[Dataset content Boundary: Start]
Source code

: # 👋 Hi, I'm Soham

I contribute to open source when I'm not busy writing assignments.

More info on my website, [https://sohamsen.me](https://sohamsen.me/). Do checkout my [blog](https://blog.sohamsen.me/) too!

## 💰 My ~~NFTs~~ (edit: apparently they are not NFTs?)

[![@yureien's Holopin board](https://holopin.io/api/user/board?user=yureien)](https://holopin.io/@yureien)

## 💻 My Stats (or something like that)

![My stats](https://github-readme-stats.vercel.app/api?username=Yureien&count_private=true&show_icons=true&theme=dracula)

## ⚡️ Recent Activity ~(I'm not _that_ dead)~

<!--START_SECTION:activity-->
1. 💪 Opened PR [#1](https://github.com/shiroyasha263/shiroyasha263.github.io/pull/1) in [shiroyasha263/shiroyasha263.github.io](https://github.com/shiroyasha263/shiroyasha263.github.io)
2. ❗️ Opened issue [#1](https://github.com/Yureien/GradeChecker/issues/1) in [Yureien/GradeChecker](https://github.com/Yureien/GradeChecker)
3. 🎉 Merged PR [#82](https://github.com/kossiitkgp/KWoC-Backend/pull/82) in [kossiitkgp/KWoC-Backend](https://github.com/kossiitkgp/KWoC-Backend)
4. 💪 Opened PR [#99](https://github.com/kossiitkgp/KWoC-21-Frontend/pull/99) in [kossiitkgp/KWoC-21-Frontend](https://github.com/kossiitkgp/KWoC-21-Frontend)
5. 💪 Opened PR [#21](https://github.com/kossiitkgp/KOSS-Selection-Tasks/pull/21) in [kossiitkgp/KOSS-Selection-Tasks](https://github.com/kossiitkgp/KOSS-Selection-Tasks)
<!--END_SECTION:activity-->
[Dataset content Boundary: End]
__Exercise requirements__. Every record, from top to bottom, must be transcribed exactly.

__Answer space__.
Source code

: # 👋 Hi, I'm Soham

I contribute to open source when I'm not busy writing assignments.

More info on my website, [https://sohamsen.me](https://sohamsen.me/). Do checkout my [blog](https://blog.sohamsen.me/) too!

## 💰 My ~~NFTs~~ (edit: apparently they are not NFTs?)

[![@yureien's Holopin board](https://holopin.io/api/user/board?user=yureien)](https://holopin.io/@yureien)

## 💻 My Stats (or something like that)

![My stats](https://github-readme-stats.vercel.app/api?username=Yureien&count_private=true&show_icons=true&theme=dracula)

## ⚡️ Recent Activity ~(I'm not _that_ dead)~

<!--START_SECTION:activity-->
1. 💪 Opened PR [#1](https://github.com/shiroyasha263/shiroyasha263.github.io/pull/1) in [shiroyasha263/shiroyasha263.github.io](https://github.com/shiroyasha263/shiroyasha263.github.io)
2. ❗️ Opened issue [#1](https://github.com/Yureien/GradeChecker/issues/1) in [Yureien/GradeChecker](https://github.com/Yureien/GradeChecker)
3. 🎉 Merged PR [#82](https://github.com/kossiitkgp/KWoC-Backend/pull/82) in [kossiitkgp/KWoC-Backend](https://github.com/kossiitkgp/KWoC-Backend)
4. 💪 Opened PR [#99](https://github.com/kossiitkgp/KWoC-21-Frontend/pull/99) in [kossiitkgp/KWoC-21-Frontend](https://github.com/kossiitkgp/KWoC-21-Frontend)
5. 💪 Opened PR [#21](https://github.com/kossiitkgp/KOSS-Selection-Tasks/pull/21) in [kossiitkgp/KOSS-Selection-Tasks](https://github.com/kossiitkgp/KOSS-Selection-Tasks)
<!--END_SECTION:activity-->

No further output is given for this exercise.